I get a quartic in terms of X/W, Y/W for the tan of the angle. What do you get?
 
So after reading through the three cases mentioned in the TXT file posted, I am interested in the hardest one of course, which is case 3: Given A,B,Y, find X (and phi).
In the summary, i get lost as to how Phi is obtained.
I guess that one thing you have not grasped is that, given A,B,Y, the solution for phi is not necessarily unique. You can obtain one to three values for phi that allow you constructing a rectangle XY thath turns out to be perfectly inscribed into AB. Of course, to each value found for phi corresponds a value for X, and all you have to do is to choose the value of phi for which X is maximum.
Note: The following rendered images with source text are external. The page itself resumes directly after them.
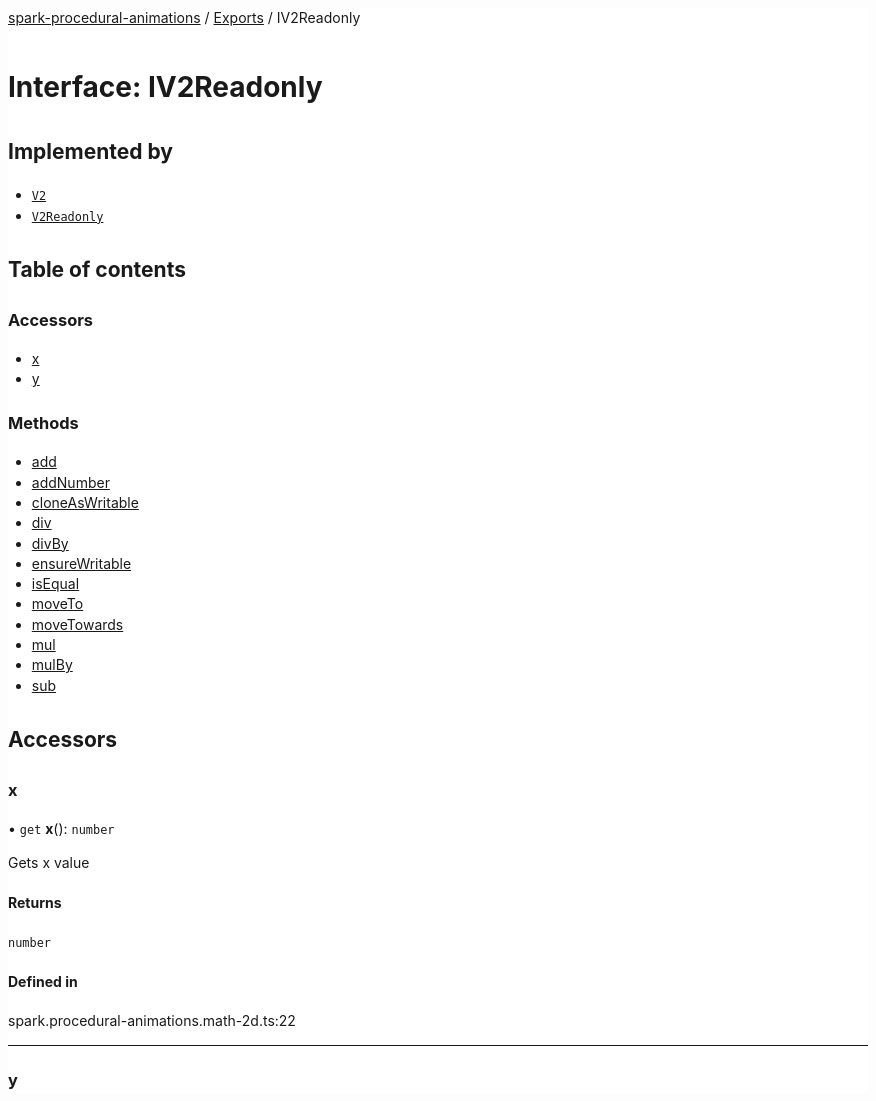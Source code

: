[spark-procedural-animations](../README.md) / [Exports](../modules.md) / IV2Readonly

# Interface: IV2Readonly

## Implemented by

- [`V2`](../classes/V2.md)
- [`V2Readonly`](../classes/V2Readonly.md)

## Table of contents

### Accessors

- [x](IV2Readonly.md#x)
- [y](IV2Readonly.md#y)

### Methods

- [add](IV2Readonly.md#add)
- [addNumber](IV2Readonly.md#addnumber)
- [cloneAsWritable](IV2Readonly.md#cloneaswritable)
- [div](IV2Readonly.md#div)
- [divBy](IV2Readonly.md#divby)
- [ensureWritable](IV2Readonly.md#ensurewritable)
- [isEqual](IV2Readonly.md#isequal)
- [moveTo](IV2Readonly.md#moveto)
- [moveTowards](IV2Readonly.md#movetowards)
- [mul](IV2Readonly.md#mul)
- [mulBy](IV2Readonly.md#mulby)
- [sub](IV2Readonly.md#sub)

## Accessors

### x

• `get` **x**(): `number`

Gets x value

#### Returns

`number`

#### Defined in

spark.procedural-animations.math-2d.ts:22

___

### y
I am actually desparate to know the answer to the initial question:
Don't suicide, you got it! :-)

If given the outside rectangle size, and only one dimension of the inscribed rectangle, how do I get the angle (first) and length of the inner rectangle (which would come easily after finding the angle)?
The graphical method described in 3a) does exactly this: giving to gnuplot the following sequence of commands,
Code:
  A = 1        # replace with your input value
  Y = .8       # replace with your input value
  Binput = 1   # replace with your input value
  phi(x)=x     # phi = x, i.e. x-axis *is* angle phi
  X(x) = (A-Y*cos(phi(x)))/sin(phi(x))
  B(x) = Y*sin(phi(x)) + X(x)*cos(phi(x))
  a1(x)= Y*cos(phi(x))
  b1(x) = Y*sin(phi(x))
  set angles degrees
  set xrange [0:90]    # phi must be acute
  set yrange [0:2*Binput]
  set samples 10000    # enough for a good resolution, 
      #  low enough to make zooms in less than 1 second
  plot B(x), Binput, X(x), a1(x), b1(x)
you find one to three good values for phi (that here is x, on x axis), simply looking at intersections between B(x) and Binput(x): you can read them with precision of some digits, zooming in a narrow rectangle around intersection points. For each found value of phi, the corresponding value of X stays on the curve X(x). Choose the best value for phi, that corresponds to largest X.

For a better precision, you can use fortran subroutine find_angles_numerically (described in method 3c) that finds intersection points of the same graph by bisection (output variable ns contains number of found solutions), and then compute corresponding values for X as (A - Y*cos(phi)) / sin(phi).


Using method 3b, instead, you find first X with routine find_max_X_side_analytically, that solves a quartic equation that returns four complex values, and chooses the largest of the real positive ones. As a byproduct, a1 is also obtained , and phi is computed as arcos(a1/Y).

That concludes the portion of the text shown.